To cement their hold, transnational criminal groups are adapting to each new country by making new alliances with local gangs, Mohor explained.
“We are not talking about drug trafficking or micro trafficking anymore,” Chong told CNN. “These are organizations that work like holdings, with a diversity of illicit activities: murder for hire, illicit firearms trafficking, extorsion, human trafficking, sexual exploitation and more.”
In this context, many South American countries don´t have the means to properly address the issue, Chong said, as the criminal groups’ tactics are evolving quicker than many country’s abilities to investigate them. Chile, for example, is lacking in specialized police forces, innovative police technologies, and of adequate witness protection programs. All this coupled with corruption represents huge obstacles to prosecuting and sanctioning criminal groups, Chong added.
“We need to develop new prosecution strategies that go beyond specific criminal events, above all considering that, internationally, we are seeing criminal organizations permeating public services,” she said.

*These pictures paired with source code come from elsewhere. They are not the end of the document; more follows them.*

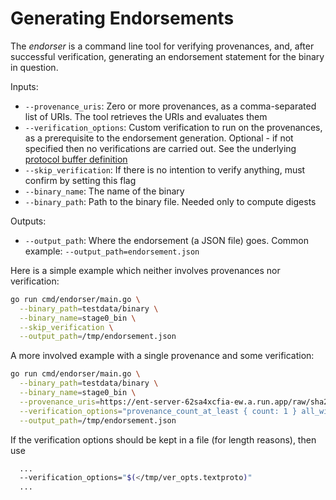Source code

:# Generating Endorsements

The *endorser* is a command line tool for verifying provenances, and, after successful verification, generating an endorsement statement for the binary in question.

Inputs:
*  `--provenance_uris`: Zero or more provenances, as a comma-separated list of URIs. The tool retrieves the URIs and evaluates them
*  `--verification_options`: Custom verification to run on the provenances, as a prerequisite to the endorsement generation. Optional - if not specified then no verifications are carried out. See the underlying [protocol buffer definition](../../proto/verification_options.proto)
*  `--skip_verification`: If there is no intention to verify anything, must confirm by setting this flag
*  `--binary_name`: The name of the binary
*  `--binary_path`: Path to the binary file. Needed only to compute digests

Outputs:
*  `--output_path`: Where the endorsement (a JSON file) goes. Common example: `--output_path=endorsement.json`

Here is a simple example which neither involves provenances nor verification:

```bash
go run cmd/endorser/main.go \
  --binary_path=testdata/binary \
  --binary_name=stage0_bin \
  --skip_verification \
  --output_path=/tmp/endorsement.json
```

A more involved example with a single provenance and some verification:

```bash
go run cmd/endorser/main.go \
  --binary_path=testdata/binary \
  --binary_name=stage0_bin \
  --provenance_uris=https://ent-server-62sa4xcfia-ew.a.run.app/raw/sha2-256:94f2b47418b42dde64f678a9d348dde887bfe4deafc8b43f611240fee6cc750a \
  --verification_options="provenance_count_at_least { count: 1 } all_with_build_command {} all_with_binary_digests { digests { hexdecimal { key: 18 value: '70a4fae8cd01e8e509f0d29efe9cf810192ad9b606fcf66fb6c4cbfee40fd951'}}}" \
  --output_path=/tmp/endorsement.json
```

If the verification options should be kept in a file (for length reasons), then use
```bash
  ...
  --verification_options="$(</tmp/ver_opts.textproto)"
  ...
```
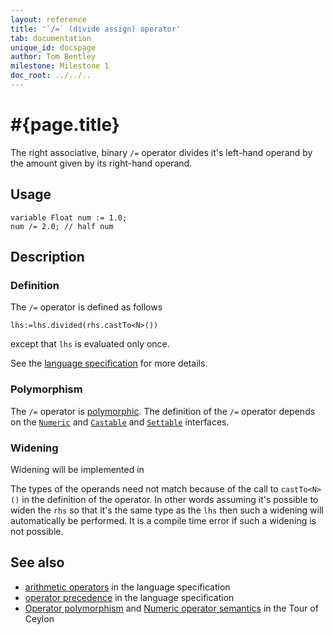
 ```yaml
---
layout: reference
title: '`/=` (divide assign) operator'
tab: documentation
unique_id: docspage
author: Tom Bentley
milestone: Milestone 1
doc_root: ../../..
---
```


# #{page.title}

The right associative, binary `/=` operator divides it's left-hand operand by 
the amount given by its right-hand operand. 

## Usage 

<!-- cat: void m() { -->
    variable Float num := 1.0;
    num /= 2.0; // half num 
<!-- cat: } -->

## Description


### Definition

The `/=` operator is defined as follows

<!-- cat: void m<N>(Numeric<N> lhs1, Castable<N> rhs) given N satisfies Numeric<N> { variable Numeric<N> lhs := lhs1; -->
    lhs:=lhs.divided(rhs.castTo<N>())
<!-- cat: ;} -->

except that `lhs` is evaluated only once.

See the [language specification](#{page.doc_root}/#{site.urls.spec_relative}#arithmetic) for more details.

### Polymorphism

The `/=` operator is [polymorphic](#{page.doc_root}/reference/operator/operator-polymorphism). 
The definition of the `/=` operator depends 
on the [`Numeric`](#{page.doc_root}/api/ceylon/language/interface_Numeric.html) and 
[`Castable`](#{page.doc_root}/api/ceylon/language/interface_Castable.html) and
[`Settable`](#{page.doc_root}/api/ceylon/language/interface_Settable.html) interfaces.

### Widening

Widening will be implemented in <!-- m2 -->

The types of the operands need not match because of the call to `castTo<N>()` 
in the definition of the operator. In other words assuming it's possible to 
widen the `rhs` so that it's the same type as the `lhs` then 
such a widening will automatically be performed. It is a compile time error if 
such a widening is not possible.

## See also

* [arithmetic operators](#{page.doc_root}/#{site.urls.spec_relative}#arithmetic) in the 
  language specification
* [operator precedence](#{page.doc_root}/#{site.urls.spec_relative}#operatorprecedence) in the 
  language specification
* [Operator polymorphism](#{page.doc_root}/tour/language-module/#operator_polymorphism) 
  and 
  [Numeric operator semantics](#{page.doc_root}/tour/language-module/#numeric_operator_semantics) 
  in the Tour of Ceylon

The day after Sandoval, the Chilean journalist, was shot, a man with previous criminal record for drug-dealing was arrested and has since been charged with her killing, Chilean media reported. The weapon he allegedly used has not yet been found, however authorities have established that the bullet was a calibre 40. The presidential delegate for Santiago’s Metropolitan Region said the shooting was connected to organized crime and lax gun control, two issues the government are set to tackle.
“States are completely incapable of dismantling transnational organized crime,” López Portillo said.
“This is affecting the health of democracies and weakening the already fragile rule of law. And the countries that had less violence are not exempt from this reality because criminal markets have no frontiers and never will.”